■ **Try it**: From the listing below, work out the number of lines containing "dentro" and give that number without comment.

==============================

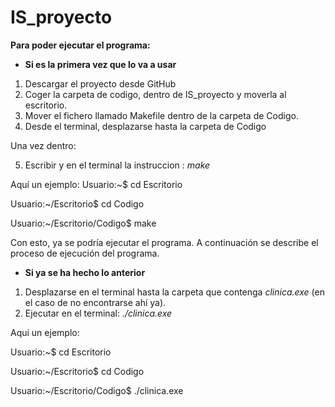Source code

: # IS_proyecto

**Para poder ejecutar el programa:**
* **Si es la primera vez que lo va a usar**
1. Descargar el proyecto desde GitHub
2. Coger la carpeta de codigo, dentro de IS_proyecto y moverla al escritorio.
3. Mover el fichero llamado Makefile dentro de la carpeta de Codigo.
4. Desde el terminal, desplazarse hasta la carpeta de Codigo

Una vez dentro:

5. Escribir y en el terminal la instruccion : _make_

Aquí un ejemplo:
Usuario:~$ cd Escritorio

Usuario:~/Escritorio$ cd Codigo

Usuario:~/Escritorio/Codigo$ make

Con esto, ya se podría ejecutar el programa. A continuación se describe el proceso de ejecución del programa.

* **Si ya se ha hecho lo anterior**
1. Desplazarse en el terminal hasta la carpeta que contenga _clinica.exe_ (en el caso de no encontrarse ahí ya).
2. Ejecutar en el terminal: _./clinica.exe_

Aqui un ejemplo:

Usuario:~$ cd Escritorio

Usuario:~/Escritorio$ cd Codigo

Usuario:~/Escritorio/Codigo$ ./clinica.exe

==============================

■ **Answer box**: 3